### How to complete this task
Please count the lines in the data below that hold "changed" and answer with the number by itself.
________
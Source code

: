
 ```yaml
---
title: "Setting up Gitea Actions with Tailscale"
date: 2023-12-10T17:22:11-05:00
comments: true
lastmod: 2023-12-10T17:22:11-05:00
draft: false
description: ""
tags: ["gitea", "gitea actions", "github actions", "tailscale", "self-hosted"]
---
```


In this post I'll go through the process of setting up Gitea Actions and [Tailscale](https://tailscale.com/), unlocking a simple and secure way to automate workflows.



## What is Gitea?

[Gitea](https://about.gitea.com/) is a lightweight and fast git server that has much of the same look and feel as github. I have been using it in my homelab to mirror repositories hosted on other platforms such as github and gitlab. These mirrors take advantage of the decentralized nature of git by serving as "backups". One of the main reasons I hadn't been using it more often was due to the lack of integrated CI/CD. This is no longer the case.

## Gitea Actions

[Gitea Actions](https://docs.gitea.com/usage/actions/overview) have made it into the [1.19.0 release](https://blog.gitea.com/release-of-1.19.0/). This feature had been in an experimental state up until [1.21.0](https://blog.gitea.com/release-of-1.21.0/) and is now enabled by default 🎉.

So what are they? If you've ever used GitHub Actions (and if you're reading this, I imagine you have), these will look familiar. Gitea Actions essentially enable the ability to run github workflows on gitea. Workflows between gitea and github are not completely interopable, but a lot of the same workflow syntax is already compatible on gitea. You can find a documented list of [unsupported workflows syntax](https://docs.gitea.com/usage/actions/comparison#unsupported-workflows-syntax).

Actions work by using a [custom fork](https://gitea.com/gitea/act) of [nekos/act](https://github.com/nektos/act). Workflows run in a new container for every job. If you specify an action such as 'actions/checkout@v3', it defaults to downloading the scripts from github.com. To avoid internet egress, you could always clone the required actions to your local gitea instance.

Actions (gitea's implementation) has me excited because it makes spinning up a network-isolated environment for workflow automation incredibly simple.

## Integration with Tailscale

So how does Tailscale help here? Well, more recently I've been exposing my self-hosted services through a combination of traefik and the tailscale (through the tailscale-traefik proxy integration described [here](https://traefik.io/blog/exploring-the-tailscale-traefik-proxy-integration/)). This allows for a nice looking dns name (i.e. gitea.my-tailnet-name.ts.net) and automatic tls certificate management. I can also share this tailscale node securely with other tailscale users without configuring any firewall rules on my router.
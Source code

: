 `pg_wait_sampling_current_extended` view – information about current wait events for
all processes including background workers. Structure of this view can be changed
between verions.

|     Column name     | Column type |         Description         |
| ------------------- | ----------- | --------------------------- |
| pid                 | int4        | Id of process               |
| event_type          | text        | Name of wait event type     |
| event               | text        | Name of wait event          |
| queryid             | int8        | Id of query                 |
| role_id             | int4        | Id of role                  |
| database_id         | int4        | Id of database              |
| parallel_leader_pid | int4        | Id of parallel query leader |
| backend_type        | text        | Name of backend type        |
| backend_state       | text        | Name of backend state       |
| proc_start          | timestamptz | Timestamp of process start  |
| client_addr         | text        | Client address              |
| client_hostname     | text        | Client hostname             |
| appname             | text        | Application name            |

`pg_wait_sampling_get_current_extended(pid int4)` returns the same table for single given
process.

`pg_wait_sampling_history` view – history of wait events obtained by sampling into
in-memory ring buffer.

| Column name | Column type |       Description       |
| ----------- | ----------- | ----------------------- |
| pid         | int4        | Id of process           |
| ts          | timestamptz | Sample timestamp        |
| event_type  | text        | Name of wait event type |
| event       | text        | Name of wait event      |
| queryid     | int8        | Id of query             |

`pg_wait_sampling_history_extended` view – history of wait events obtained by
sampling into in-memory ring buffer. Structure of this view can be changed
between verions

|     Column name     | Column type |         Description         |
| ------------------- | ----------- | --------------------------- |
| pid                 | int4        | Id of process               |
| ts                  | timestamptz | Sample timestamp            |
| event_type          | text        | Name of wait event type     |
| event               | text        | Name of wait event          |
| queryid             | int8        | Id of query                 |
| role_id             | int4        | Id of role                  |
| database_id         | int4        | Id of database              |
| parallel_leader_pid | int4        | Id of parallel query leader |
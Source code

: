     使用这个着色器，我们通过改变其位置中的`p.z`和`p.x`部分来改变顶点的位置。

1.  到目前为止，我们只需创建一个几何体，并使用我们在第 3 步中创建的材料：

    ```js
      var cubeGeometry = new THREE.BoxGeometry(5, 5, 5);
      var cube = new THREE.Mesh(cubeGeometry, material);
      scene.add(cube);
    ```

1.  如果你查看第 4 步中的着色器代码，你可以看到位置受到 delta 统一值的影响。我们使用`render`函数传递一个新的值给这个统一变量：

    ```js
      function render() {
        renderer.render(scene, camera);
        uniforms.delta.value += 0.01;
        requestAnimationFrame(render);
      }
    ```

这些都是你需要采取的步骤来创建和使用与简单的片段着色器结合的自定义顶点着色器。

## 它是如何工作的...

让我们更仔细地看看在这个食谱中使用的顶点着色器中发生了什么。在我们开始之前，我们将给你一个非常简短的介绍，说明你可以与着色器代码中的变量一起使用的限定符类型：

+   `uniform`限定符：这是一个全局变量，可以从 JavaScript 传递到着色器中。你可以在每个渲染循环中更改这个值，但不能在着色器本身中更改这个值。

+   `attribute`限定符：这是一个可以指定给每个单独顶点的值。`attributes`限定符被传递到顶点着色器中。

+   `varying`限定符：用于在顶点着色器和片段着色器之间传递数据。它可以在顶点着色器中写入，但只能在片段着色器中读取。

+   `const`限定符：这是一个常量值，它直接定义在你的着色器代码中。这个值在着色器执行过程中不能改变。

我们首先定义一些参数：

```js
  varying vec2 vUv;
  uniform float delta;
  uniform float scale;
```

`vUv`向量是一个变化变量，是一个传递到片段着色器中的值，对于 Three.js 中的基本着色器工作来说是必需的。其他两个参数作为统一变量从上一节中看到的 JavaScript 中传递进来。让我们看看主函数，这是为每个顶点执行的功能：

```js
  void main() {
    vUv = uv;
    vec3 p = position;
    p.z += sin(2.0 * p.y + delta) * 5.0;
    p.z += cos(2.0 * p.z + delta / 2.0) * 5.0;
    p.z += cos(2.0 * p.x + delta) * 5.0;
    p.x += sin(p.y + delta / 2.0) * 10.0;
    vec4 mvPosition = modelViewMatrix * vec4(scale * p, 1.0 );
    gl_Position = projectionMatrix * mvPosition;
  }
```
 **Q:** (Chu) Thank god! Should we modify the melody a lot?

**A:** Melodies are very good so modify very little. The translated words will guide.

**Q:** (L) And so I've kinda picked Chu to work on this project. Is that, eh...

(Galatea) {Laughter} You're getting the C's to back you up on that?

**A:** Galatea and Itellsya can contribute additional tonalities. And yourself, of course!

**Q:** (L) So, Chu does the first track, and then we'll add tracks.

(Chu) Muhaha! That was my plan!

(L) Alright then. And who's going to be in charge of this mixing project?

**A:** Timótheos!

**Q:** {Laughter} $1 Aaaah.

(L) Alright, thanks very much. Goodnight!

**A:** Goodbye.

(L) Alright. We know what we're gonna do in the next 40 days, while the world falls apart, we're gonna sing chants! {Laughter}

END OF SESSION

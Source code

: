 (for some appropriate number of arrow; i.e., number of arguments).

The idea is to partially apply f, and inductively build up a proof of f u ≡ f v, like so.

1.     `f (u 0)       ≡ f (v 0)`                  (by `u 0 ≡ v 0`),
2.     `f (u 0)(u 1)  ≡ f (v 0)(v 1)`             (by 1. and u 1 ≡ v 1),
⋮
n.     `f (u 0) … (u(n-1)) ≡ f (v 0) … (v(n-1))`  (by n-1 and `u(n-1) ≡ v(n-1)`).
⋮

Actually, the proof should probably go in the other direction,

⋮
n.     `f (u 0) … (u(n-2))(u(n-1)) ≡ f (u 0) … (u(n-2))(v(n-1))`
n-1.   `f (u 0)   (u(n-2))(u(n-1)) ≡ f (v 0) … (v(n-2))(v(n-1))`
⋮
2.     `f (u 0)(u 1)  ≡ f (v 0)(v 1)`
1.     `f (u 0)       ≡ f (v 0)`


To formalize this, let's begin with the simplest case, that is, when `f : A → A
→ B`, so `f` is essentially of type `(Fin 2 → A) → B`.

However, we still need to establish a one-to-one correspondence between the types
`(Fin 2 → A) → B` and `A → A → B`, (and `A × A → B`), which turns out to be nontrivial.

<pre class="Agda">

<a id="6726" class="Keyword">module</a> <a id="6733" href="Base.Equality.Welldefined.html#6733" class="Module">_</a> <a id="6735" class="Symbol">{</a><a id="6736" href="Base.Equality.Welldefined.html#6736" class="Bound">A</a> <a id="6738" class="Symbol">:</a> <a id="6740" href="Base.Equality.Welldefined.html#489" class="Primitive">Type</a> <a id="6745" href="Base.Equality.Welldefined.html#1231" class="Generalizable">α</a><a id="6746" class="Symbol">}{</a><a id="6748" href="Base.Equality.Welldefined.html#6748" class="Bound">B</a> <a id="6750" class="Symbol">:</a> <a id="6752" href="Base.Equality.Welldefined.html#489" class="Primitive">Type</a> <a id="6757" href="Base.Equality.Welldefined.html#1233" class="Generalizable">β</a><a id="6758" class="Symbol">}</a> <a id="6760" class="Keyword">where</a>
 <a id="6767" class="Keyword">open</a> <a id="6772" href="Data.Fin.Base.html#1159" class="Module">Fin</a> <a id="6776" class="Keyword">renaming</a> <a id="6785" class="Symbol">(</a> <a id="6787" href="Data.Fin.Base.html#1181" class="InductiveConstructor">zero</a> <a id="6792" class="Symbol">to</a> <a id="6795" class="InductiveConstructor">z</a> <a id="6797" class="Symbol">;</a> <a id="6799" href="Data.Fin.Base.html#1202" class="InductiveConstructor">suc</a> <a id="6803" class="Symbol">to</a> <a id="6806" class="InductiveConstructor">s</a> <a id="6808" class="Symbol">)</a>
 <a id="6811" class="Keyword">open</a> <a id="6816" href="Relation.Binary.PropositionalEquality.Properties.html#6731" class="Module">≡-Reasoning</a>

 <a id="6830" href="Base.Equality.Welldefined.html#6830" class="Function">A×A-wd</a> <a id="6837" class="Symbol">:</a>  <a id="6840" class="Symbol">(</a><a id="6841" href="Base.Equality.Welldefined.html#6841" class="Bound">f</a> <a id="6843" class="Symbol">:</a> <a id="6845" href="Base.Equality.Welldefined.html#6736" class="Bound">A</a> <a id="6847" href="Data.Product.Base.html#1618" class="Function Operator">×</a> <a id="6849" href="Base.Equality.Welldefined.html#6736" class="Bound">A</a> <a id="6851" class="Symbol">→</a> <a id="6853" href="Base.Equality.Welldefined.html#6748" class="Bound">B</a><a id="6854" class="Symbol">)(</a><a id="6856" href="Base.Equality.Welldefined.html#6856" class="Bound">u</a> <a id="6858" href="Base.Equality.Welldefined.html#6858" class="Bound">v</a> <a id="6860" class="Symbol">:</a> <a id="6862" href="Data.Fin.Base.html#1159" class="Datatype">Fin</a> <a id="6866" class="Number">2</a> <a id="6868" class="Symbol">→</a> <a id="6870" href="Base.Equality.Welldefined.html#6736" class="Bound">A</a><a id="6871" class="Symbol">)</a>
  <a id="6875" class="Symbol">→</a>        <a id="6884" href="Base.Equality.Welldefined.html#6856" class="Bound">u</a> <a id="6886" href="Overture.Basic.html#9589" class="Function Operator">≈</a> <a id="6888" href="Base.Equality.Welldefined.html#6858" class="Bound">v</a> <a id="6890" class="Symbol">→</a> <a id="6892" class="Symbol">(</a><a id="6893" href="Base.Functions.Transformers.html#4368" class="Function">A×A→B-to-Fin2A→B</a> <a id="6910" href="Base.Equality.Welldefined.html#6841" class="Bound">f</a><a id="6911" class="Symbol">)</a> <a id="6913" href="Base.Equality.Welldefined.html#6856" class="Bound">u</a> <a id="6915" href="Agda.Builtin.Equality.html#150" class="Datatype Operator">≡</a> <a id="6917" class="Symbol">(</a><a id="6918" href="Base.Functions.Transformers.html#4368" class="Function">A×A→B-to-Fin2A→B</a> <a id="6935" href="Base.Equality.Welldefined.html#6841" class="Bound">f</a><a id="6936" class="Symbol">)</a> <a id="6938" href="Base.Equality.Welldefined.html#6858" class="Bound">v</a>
________
### Written answer
2